Buildings, Bridges and Barriers: Engineering for K-12

September 14, 2009

"What is an engineer?" is a question that many middle and high school students cannot answer. A collaborative team of UNL engineers (Dr. Larry Rilett) and educators (Drs. Gina Kunz and Gwen Nugent), together with the Nebraska Department of Education (Tony Glenn), are helping middle and high school students and their teachers understand engineering and the real life math, science, and technology applications that are the essence of this field. When we approach a stop light, cross a street, drive across a bridge, or survive a car accident, we can appreciate the reality of engineering in practice.

The UNL Professional Development Science and Math Summer Institute, funded by the Nebraska Coordinating Commission for Postsecondary Education and the U.S. Department of Transportation, is advancing the knowledge and skills of science, technology, engineering and math (STEM) middle and high school educators and their students.

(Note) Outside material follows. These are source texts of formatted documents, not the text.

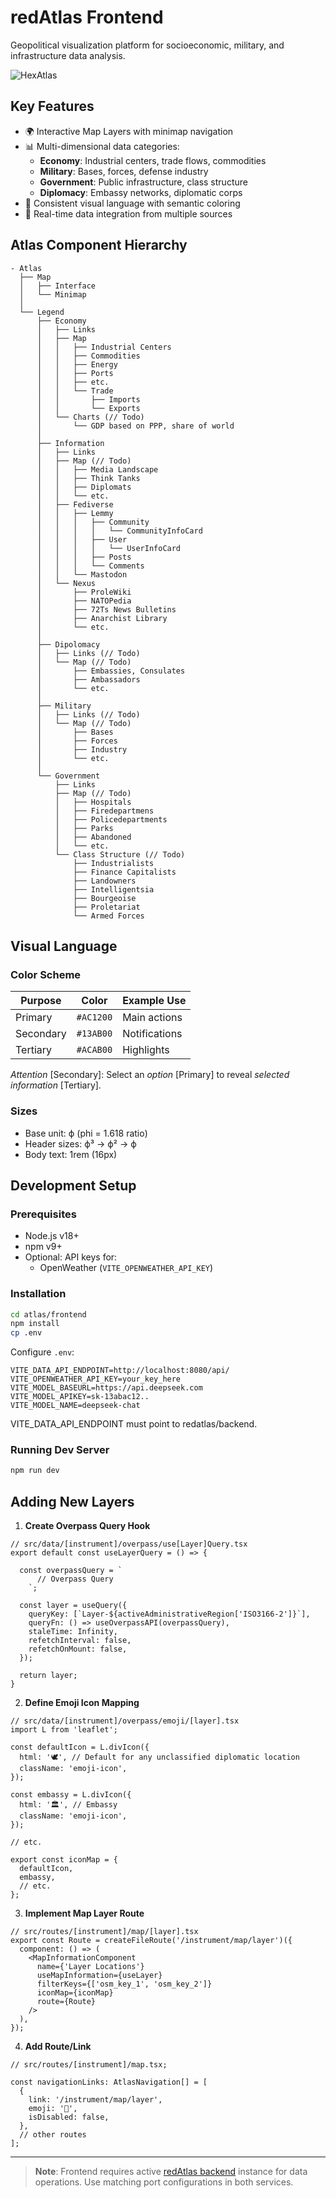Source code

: # redAtlas Frontend

Geopolitical visualization platform for socioeconomic, military, and infrastructure data analysis.

![HexAtlas](https://redatlas.netlify.app/safari-pinned-tab.svg)

## Key Features

- 🌍 Interactive Map Layers with minimap navigation
- 📊 Multi-dimensional data categories:
  - **Economy**: Industrial centers, trade flows, commodities
  - **Military**: Bases, forces, defense industry
  - **Government**: Public infrastructure, class structure
  - **Diplomacy**: Embassy networks, diplomatic corps
- 🎨 Consistent visual language with semantic coloring
- 🔗 Real-time data integration from multiple sources

## Atlas Component Hierarchy

```
- Atlas
  ├── Map
  │   ├── Interface
  │   └── Minimap
  │
  └── Legend
      ├── Economy
      │   ├── Links
      │   ├── Map
      │   │   ├── Industrial Centers
      │   │   ├── Commodities
      │   │   ├── Energy
      │   │   ├── Ports
      │   │   ├── etc.
      │   │   └── Trade
      │   │       ├── Imports
      │   │       └── Exports
      │   └── Charts (// Todo)
      │       └── GDP based on PPP, share of world
      │
      ├── Information
      │   ├── Links
      │   ├── Map (// Todo)
      │   │   ├── Media Landscape
      │   │   ├── Think Tanks
      │   │   ├── Diplomats
      │   │   └── etc.
      │   ├── Fediverse
      │   │   ├── Lemmy
      │   │   │   ├── Community
      │   │   │   │   └── CommunityInfoCard
      │   │   │   ├── User
      │   │   │   │   └── UserInfoCard
      │   │   │   ├── Posts
      │   │   │   └── Comments
      │   │   └── Mastodon
      │   └── Nexus
      │       ├── ProleWiki
      │       ├── NATOPedia
      │       ├── 72Ts News Bulletins
      │       ├── Anarchist Library
      │       └── etc.
      │
      ├── Dipolomacy
      │   ├── Links (// Todo)
      │   └── Map (// Todo)
      │       ├── Embassies, Consulates
      │       ├── Ambassadors
      │       └── etc.
      │
      ├── Military
      │   ├── Links (// Todo)
      │   └── Map (// Todo)
      │       ├── Bases
      │       ├── Forces
      │       ├── Industry
      │       └── etc.
      │
      └── Government
          ├── Links
          ├── Map (// Todo)
          │   ├── Hospitals
          │   ├── Firedepartmens
          │   ├── Policedepartments
          │   ├── Parks
          │   ├── Abandoned
          │   └── etc.
          └── Class Structure (// Todo)
              ├── Industrialists
              ├── Finance Capitalists
              ├── Landowners
              ├── Intelligentsia
              ├── Bourgeoise
              ├── Proletariat
              └── Armed Forces
```

## Visual Language

### Color Scheme

| Purpose   | Color     | Example Use   |
| --------- | --------- | ------------- |
| Primary   | `#AC1200` | Main actions  |
| Secondary | `#13AB00` | Notifications |
| Tertiary  | `#ACAB00` | Highlights    |

_Attention_ [Secondary]: Select an _option_ [Primary] to reveal _selected information_ [Tertiary].

### Sizes

- Base unit: ϕ (phi = 1.618 ratio)
- Header sizes: ϕ³ → ϕ² → ϕ
- Body text: 1rem (16px)

## Development Setup

### Prerequisites

- Node.js v18+
- npm v9+
- Optional: API keys for:
  - OpenWeather (`VITE_OPENWEATHER_API_KEY`)

### Installation

```bash
cd atlas/frontend
npm install
cp .env
```

Configure `.env`:

```env
VITE_DATA_API_ENDPOINT=http://localhost:8080/api/
VITE_OPENWEATHER_API_KEY=your_key_here
VITE_MODEL_BASEURL=https://api.deepseek.com
VITE_MODEL_APIKEY=sk-13abac12..
VITE_MODEL_NAME=deepseek-chat

```

VITE_DATA_API_ENDPOINT must point to redatlas/backend.

### Running Dev Server

```bash
npm run dev
```

## Adding New Layers

1. **Create Overpass Query Hook**

```tsx
// src/data/[instrument]/overpass/use[Layer]Query.tsx
export default const useLayerQuery = () => {

  const overpassQuery = `
      // Overpass Query
    `;

  const layer = useQuery({
    queryKey: [`Layer-${activeAdministrativeRegion['ISO3166-2']}`],
    queryFn: () => useOverpassAPI(overpassQuery),
    staleTime: Infinity,
    refetchInterval: false,
    refetchOnMount: false,
  });

  return layer;
}

```

2. **Define Emoji Icon Mapping**

```tsx
// src/data/[instrument]/overpass/emoji/[layer].tsx
import L from 'leaflet';

const defaultIcon = L.divIcon({
  html: '🕊️', // Default for any unclassified diplomatic location
  className: 'emoji-icon',
});

const embassy = L.divIcon({
  html: '🏛️', // Embassy
  className: 'emoji-icon',
});

// etc.

export const iconMap = {
  defaultIcon,
  embassy,
  // etc.
};
```

3. **Implement Map Layer Route**

```tsx
// src/routes/[instrument]/map/[layer].tsx
export const Route = createFileRoute('/instrument/map/layer')({
  component: () => (
    <MapInformationComponent
      name={'Layer Locations'}
      useMapInformation={useLayer}
      filterKeys={['osm_key_1', 'osm_key_2']}
      iconMap={iconMap}
      route={Route}
    />
  ),
});
```

4.  **Add Route/Link**

```tsx
// src/routes/[instrument]/map.tsx;

const navigationLinks: AtlasNavigation[] = [
  {
    link: '/instrument/map/layer',
    emoji: '🪈',
    isDisabled: false,
  },
  // other routes
];
```

---

> **Note**: Frontend requires active [redAtlas backend](https://github.com/your-org/redatlas) instance for data operations. Use matching port configurations in both services.

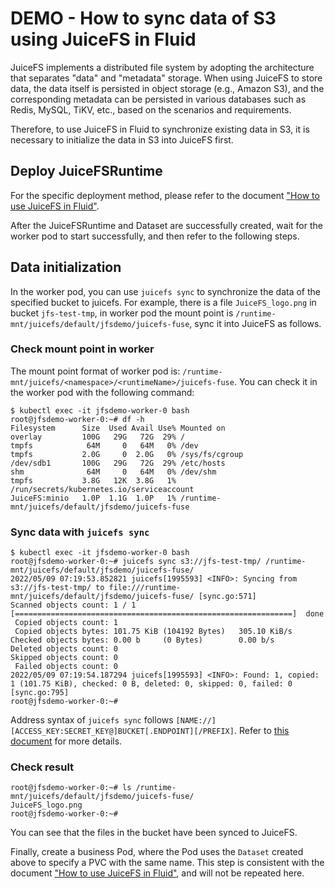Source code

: # DEMO - How to sync data of S3 using JuiceFS in Fluid

JuiceFS implements a distributed file system by adopting the architecture that separates "data" and "metadata" storage.
When using JuiceFS to store data, the data itself is persisted in object storage (e.g., Amazon S3), and the
corresponding metadata can be persisted in various databases such as Redis, MySQL, TiKV, etc., based on the scenarios
and requirements.

Therefore, to use JuiceFS in Fluid to synchronize existing data in S3, it is necessary to initialize the data in S3 into
JuiceFS first.

## Deploy JuiceFSRuntime

For the specific deployment method, please refer to the document ["How to use JuiceFS in Fluid"](./juicefs_runtime.md).

After the JuiceFSRuntime and Dataset are successfully created, wait for the worker pod to start successfully, and then
refer to the following steps.

## Data initialization

In the worker pod, you can use `juicefs sync` to synchronize the data of the specified bucket to juicefs.
For example, there is a file `JuiceFS_logo.png` in bucket `jfs-test-tmp`, in worker pod the mount point
is `/runtime-mnt/juicefs/default/jfsdemo/juicefs-fuse`, sync it into JuiceFS as follows.

### Check mount point in worker

The mount point format of worker pod is: `/runtime-mnt/juicefs/<namespace>/<runtimeName>/juicefs-fuse`. You can check it
in the worker pod with the following command:

```shell
$ kubectl exec -it jfsdemo-worker-0 bash
root@jfsdemo-worker-0:~# df -h
Filesystem      Size  Used Avail Use% Mounted on
overlay         100G   29G   72G  29% /
tmpfs            64M     0   64M   0% /dev
tmpfs           2.0G     0  2.0G   0% /sys/fs/cgroup
/dev/sdb1       100G   29G   72G  29% /etc/hosts
shm              64M     0   64M   0% /dev/shm
tmpfs           3.8G   12K  3.8G   1% /run/secrets/kubernetes.io/serviceaccount
JuiceFS:minio   1.0P  1.1G  1.0P   1% /runtime-mnt/juicefs/default/jfsdemo/juicefs-fuse
```

### Sync data with `juicefs sync`

```shell
$ kubectl exec -it jfsdemo-worker-0 bash
root@jfsdemo-worker-0:~# juicefs sync s3://jfs-test-tmp/ /runtime-mnt/juicefs/default/jfsdemo/juicefs-fuse/
2022/05/09 07:19:53.852821 juicefs[1995593] <INFO>: Syncing from s3://jfs-test-tmp/ to file:///runtime-mnt/juicefs/default/jfsdemo/juicefs-fuse/ [sync.go:571]
Scanned objects count: 1 / 1 [==============================================================]  done
 Copied objects count: 1
 Copied objects bytes: 101.75 KiB (104192 Bytes)   305.10 KiB/s
Checked objects bytes: 0.00 b     (0 Bytes)        0.00 b/s
Deleted objects count: 0
Skipped objects count: 0
 Failed objects count: 0
2022/05/09 07:19:54.187294 juicefs[1995593] <INFO>: Found: 1, copied: 1 (101.75 KiB), checked: 0 B, deleted: 0, skipped: 0, failed: 0 [sync.go:795]
root@jfsdemo-worker-0:~#
```

Address syntax of `juicefs sync` follows `[NAME://][ACCESS_KEY:SECRET_KEY@]BUCKET[.ENDPOINT][/PREFIX]`.
Refer to [this document](https://juicefs.com/docs/community/administration/sync) for more details.

### Check result

```shell
root@jfsdemo-worker-0:~# ls /runtime-mnt/juicefs/default/jfsdemo/juicefs-fuse/
JuiceFS_logo.png
root@jfsdemo-worker-0:~#
```

You can see that the files in the bucket have been synced to JuiceFS.

Finally, create a business Pod, where the Pod uses the `Dataset` created above to specify a PVC with the same name. This
step is consistent with the document ["How to use JuiceFS in Fluid"](./juicefs_runtime.md), and will not be repeated here.
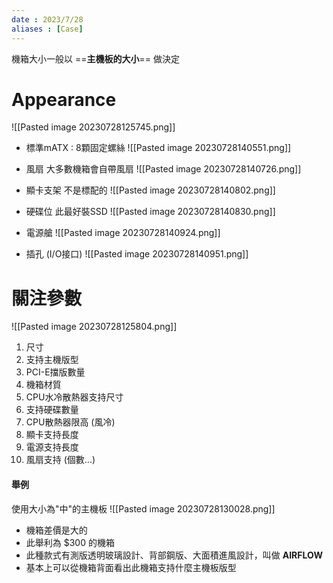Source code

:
 ```yaml
---
date : 2023/7/28
aliases : [Case]
---
```


機箱大小一般以 ==**主機板的大小**== 做決定

# Appearance

![[Pasted image 20230728125745.png]]

* 標準mATX : 8顆固定螺絲
	![[Pasted image 20230728140551.png]]

* 風扇
	大多數機箱會自帶風扇
	![[Pasted image 20230728140726.png]]
	
* 顯卡支架
	不是標配的
	![[Pasted image 20230728140802.png]]

* 硬碟位
	此最好裝SSD
	![[Pasted image 20230728140830.png]]

* 電源艙
	![[Pasted image 20230728140924.png]]

* 插孔 (I/O接口)
	![[Pasted image 20230728140951.png]]

# 關注參數

![[Pasted image 20230728125804.png]]

1. 尺寸
2. 支持主機版型
3. PCI-E擋版數量
4. 機箱材質
5. CPU水冷散熱器支持尺寸
6. 支持硬碟數量
7. CPU散熱器限高 (風冷)
8. 顯卡支持長度
9. 電源支持長度
10. 風扇支持 (個數...)

#### 舉例 
使用大小為"中"的主機板
	![[Pasted image 20230728130028.png]]
	
 * 機箱差價是大的
 * 此舉利為 $300 的機箱
 * 此種款式有測版透明玻璃設計、背部鋼版、大面積進風設計，叫做 **AIRFLOW**
 * 基本上可以從機箱背面看出此機箱支持什麼主機板版型
	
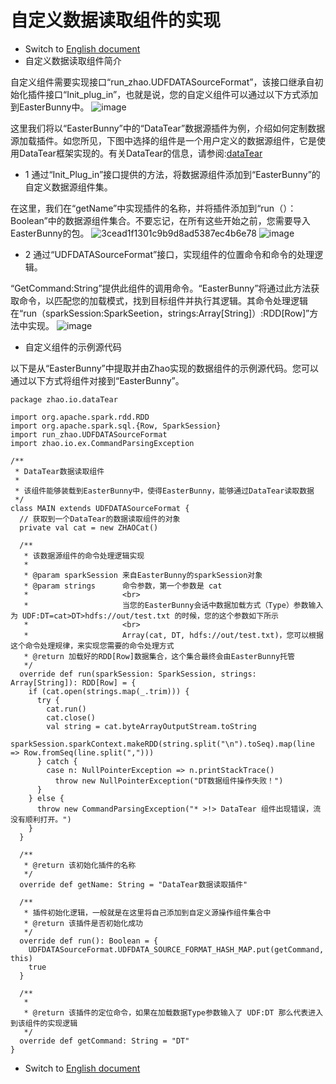 # 自定义数据读取组件的实现
- Switch to [English document](https://github.com/BeardedManZhao/EasterBunny/blob/main/KnowledgeDocument/Implementation%20of%20user-defined%20data%20reading%20component.md)
- 自定义数据读取组件简介

自定义组件需要实现接口“run_zhao.UDFDATASourceFormat”，该接口继承自初始化插件接口“Init_plug_in”，也就是说，您的自定义组件可以通过以下方式添加到EasterBunny中。
![image](https://user-images.githubusercontent.com/113756063/192914662-01ce0d39-5ee0-404a-9f97-b8b25bd8dcd4.png)

这里我们将以“EasterBunny”中的“DataTear”数据源插件为例，介绍如何定制数据源加载插件。如您所见，下图中选择的组件是一个用户定义的数据源组件，它是使用DataTear框架实现的。有关DataTear的信息，请参阅:[dataTear](https://github.com/BeardedManZhao/dataTear)

  * 1 通过“Init_Plug_in”接口提供的方法，将数据源组件添加到“EasterBunny”的自定义数据源组件集。
   
   在这里，我们在“getName”中实现插件的名称，并将插件添加到“run（）：Boolean”中的数据源组件集合。不要忘记，在所有这些开始之前，您需要导入EasterBunny的包。
  ![3cead1f1301c9b9d8ad5387ec4b6e78](https://user-images.githubusercontent.com/113756063/192923964-40996af9-7d72-4e75-b8b6-833e6f308d1b.jpg)
  ![image](https://user-images.githubusercontent.com/113756063/192914398-c0d1d409-2776-4f82-810c-bff93c1aa8d8.png)
  
  * 2 通过“UDFDATASourceFormat”接口，实现组件的位置命令和命令的处理逻辑。
  
  “GetCommand:String”提供此组件的调用命令。“EasterBunny”将通过此方法获取命令，以匹配您的加载模式，找到目标组件并执行其逻辑。其命令处理逻辑在“run（sparkSession:SparkSeetion，strings:Array[String]）:RDD[Row]”方法中实现。
  ![image](https://user-images.githubusercontent.com/113756063/192914783-bc9c8d8b-4825-43c2-b1e0-a2cde911ad9a.png)
- 自定义组件的示例源代码

以下是从“EasterBunny”中提取并由Zhao实现的数据组件的示例源代码。您可以通过以下方式将组件对接到“EasterBunny”。
   
```
package zhao.io.dataTear

import org.apache.spark.rdd.RDD
import org.apache.spark.sql.{Row, SparkSession}
import run_zhao.UDFDATASourceFormat
import zhao.io.ex.CommandParsingException

/**
 * DataTear数据读取组件
 *
 * 该组件能够装载到EasterBunny中，使得EasterBunny，能够通过DataTear读取数据
 */
class MAIN extends UDFDATASourceFormat {
  // 获取到一个DataTear的数据读取组件的对象
  private val cat = new ZHAOCat()

  /**
   * 该数据源组件的命令处理逻辑实现
   *
   * @param sparkSession 来自EasterBunny的sparkSession对象
   * @param strings      命令参数，第一个参数是 cat
   *                     <br>
   *                     当您的EasterBunny会话中数据加载方式（Type）参数输入为 UDF:DT=cat>DT>hdfs://out/test.txt 的时候，您的这个参数如下所示
   *                     <br>
   *                     Array(cat, DT, hdfs://out/test.txt)，您可以根据这个命令处理规律，来实现您需要的命令处理方式
   * @return 加载好的RDD[Row]数据集合，这个集合最终会由EasterBunny托管
   */
  override def run(sparkSession: SparkSession, strings: Array[String]): RDD[Row] = {
    if (cat.open(strings.map(_.trim))) {
      try {
        cat.run()
        cat.close()
        val string = cat.byteArrayOutputStream.toString
        sparkSession.sparkContext.makeRDD(string.split("\n").toSeq).map(line => Row.fromSeq(line.split(",")))
      } catch {
        case n: NullPointerException => n.printStackTrace()
          throw new NullPointerException("DT数据组件操作失败！")
      }
    } else {
      throw new CommandParsingException("* >!> DataTear 组件出现错误，流没有顺利打开。")
    }
  }

  /**
   * @return 该初始化插件的名称
   */
  override def getName: String = "DataTear数据读取插件"

  /**
   * 插件初始化逻辑，一般就是在这里将自己添加到自定义源操作组件集合中
   * @return 该插件是否初始化成功
   */
  override def run(): Boolean = {
    UDFDATASourceFormat.UDFDATA_SOURCE_FORMAT_HASH_MAP.put(getCommand, this)
    true
  }

  /**
   *
   * @return 该插件的定位命令，如果在加载数据Type参数输入了 UDF:DT 那么代表进入到该组件的实现逻辑
   */
  override def getCommand: String = "DT"
}

```
- Switch to [English document](https://github.com/BeardedManZhao/EasterBunny/blob/main/KnowledgeDocument/Implementation%20of%20user-defined%20data%20reading%20component.md)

Teachers participate in discussions with engineers about their research related to safety barriers, road design, and radiofrequency identification; visit various sites where the research has been put into action; and develop lesson plans that they use in classrooms with their students. Teacher and student participants have demonstrated increases in their knowledge of engineering, and students have shown increases in positive attitudes towards math, science, and engineering.

The success of the nation relies on future leaders in engineering fields. This project reaches out to teachers and students throughout Nebraska, with plans to expand efforts regionally and nationally, to promote such leadership.